アクアイア
第五十七話
アクアイア
数日が過ぎていた。
砦でも、戦場でもない。
けれどここは、間違いなく魔族の拠点だった。
整えられた屋敷の影で、鍛錬の音が鳴り、
遠くでは誰かが笑い、誰かが怒鳴っている。
僕はというと、
いつものように、暇な魔族たちに囲まれていた。
「なあなあ、その紙に書いてあるやつ、昨日のと違うやろ」
「字ぃ並べるだけで何が変わるんや?」
「読めるだけで偉そうにすんなよー」
適当に受け流しながら、返事をする。
ここでは、それでいい。
戦いに出るわけでもなく、
作戦を考えるわけでもない。
“今はまだ”。
そんな空気の中で――
声をかけられた。
「少し、よろしいでしょうか」
振り向くと、濁将が立っていた。
相変わらず丁寧な物腰で、周囲の喧騒から一歩引いた位置にいる。
「私の領域が落ちたことは、既にご存じの通りです」
淡々とした声。
だが、その奥には焦りが滲んでいた。
「この事実を、他の将にも伝えなければなりません。しかし――」
濁将は一度言葉を切り、周囲を見回す。
「私自身が動けば、再びあの者たちを引き寄せる可能性がある」
あの者たち。
ARK。
その単語を出さずとも、胸の奥がざわつく。
「そこで、あなたの首にある“アクアイア”です」
視線が、僕の胸元に落ちる。
「それは、私が世界各地に設けた転送の出口です。
出口が移動すれば、私もそこへ現れることができる」
つまり――
僕が動けば、濁将も動ける。
「協力していただけませんか」
丁寧な言葉。
押し付けるような響きはない。
けれど。
「……僕より、他の誰かが持った方が確実じゃないですか」
思わず、そう返していた。
「僕は、ただ読めるだけで」
「戦えるわけでもないし、判断を誤るかもしれない」
責任から逃げたい、というより――
巻き込むのが怖かった。
その瞬間。
「はーい、そこストーップ」
軽い声が割り込む。
振り返るまでもない。
「それはキミの。人に渡すとか考えなくていいから」
翼将が、腕を組んで立っていた。
「拾った時点で所有権は確定」
「それ、似合ってるし」
「他の誰か? ないない」
有無を言わせない調子。
けれど、責める色はない。
濁将が、改めて僕を見る。
「……引き受けていただけませんか」
その言葉に、すぐ返せず――
僕は、運び屋を見た。
運び屋は、少しだけ肩をすくめて言う。
「お前の役割は、『繋ぎ手』だ」
「繋ぐなら、俺はどこへでも連れて行く」
「それが、俺の役割だ。
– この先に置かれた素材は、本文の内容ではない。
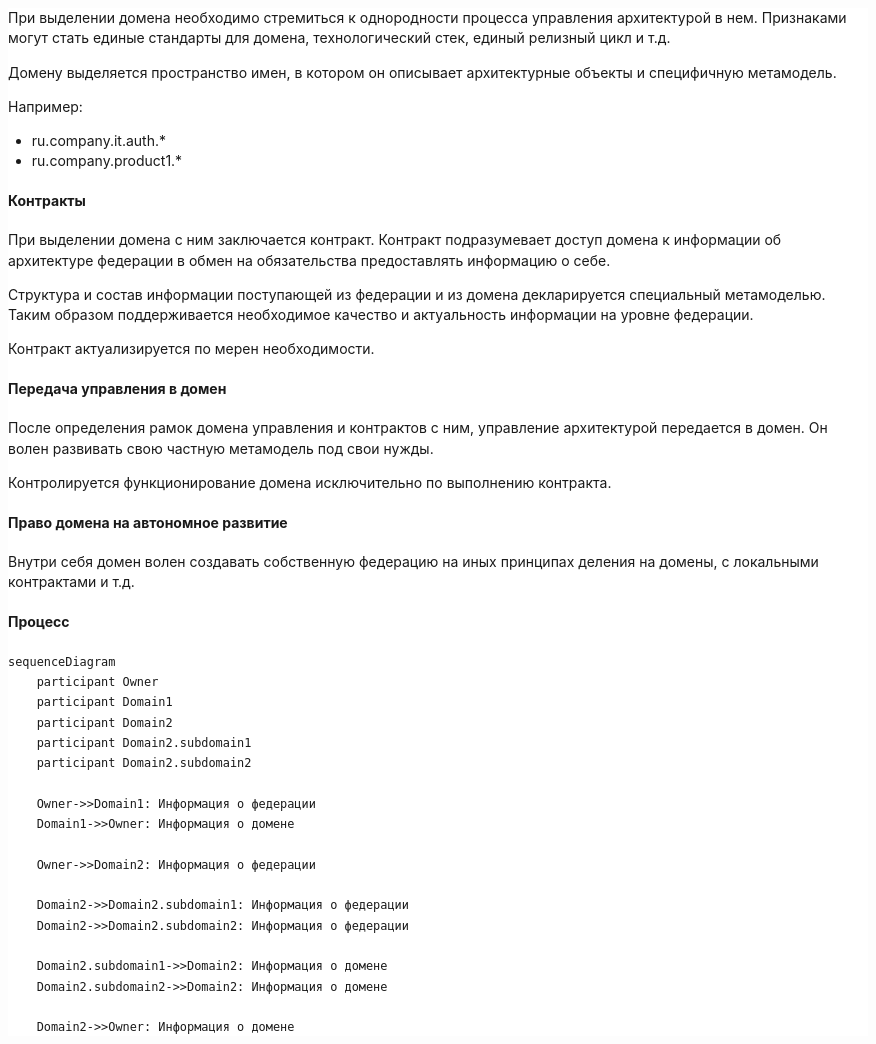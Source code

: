 При выделении домена необходимо стремиться к однородности процесса
управления архитектурой в нем. Признаками могут стать единые стандарты для
домена, технологический стек, единый релизный цикл и т.д.

Домену выделяется пространство имен, в котором он описывает архитектурные объекты 
и специфичную метамодель. 

Например:
- ru.company.it.auth.*
- ru.company.product1.*  

#### Контракты

При выделении домена с ним заключается контракт. Контракт подразумевает доступ
домена к информации об архитектуре федерации в обмен на обязательства предоставлять 
информацию о себе.

Структура и состав информации поступающей из федерации и из домена декларируется
специальный метамоделью. Таким образом поддерживается необходимое качество и актуальность 
информации на уровне федерации.

Контракт актуализируется по мерен необходимости.

#### Передача управления в домен

После определения рамок домена управления и контрактов с ним, управление архитектурой
передается в домен. Он волен развивать свою частную метамодель под свои нужды.

Контролируется функционирование домена исключительно по выполнению контракта.

#### Право домена на автономное развитие

Внутри себя домен волен создавать собственную федерацию на иных принципах деления
на домены, с локальными контрактами и т.д.

#### Процесс

```mermaid
sequenceDiagram
    participant Owner
    participant Domain1
    participant Domain2
    participant Domain2.subdomain1
    participant Domain2.subdomain2

    Owner->>Domain1: Информация о федерации
    Domain1->>Owner: Информация о домене

    Owner->>Domain2: Информация о федерации

    Domain2->>Domain2.subdomain1: Информация о федерации
    Domain2->>Domain2.subdomain2: Информация о федерации

    Domain2.subdomain1->>Domain2: Информация о домене
    Domain2.subdomain2->>Domain2: Информация о домене

    Domain2->>Owner: Информация о домене
```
」
それだけだった。
でも、それで十分だった。
「……分かりました」
声が、思ったより静かに出た。
「僕にできることなら、やります」
その瞬間、肩の力が抜ける。
濁将は、深く頭を下げた。
「ありがとうございます」
翼将は、満足そうに頷く。
「じゃ、決まりね。次は、どうやって探すかだね」
そう言って、背を向けた。
視線の先には、
文字を集めた、あの部屋がある。
逃げ道は、もうなかった。
けれど――
逃げなくていい理由も、そこにはあった。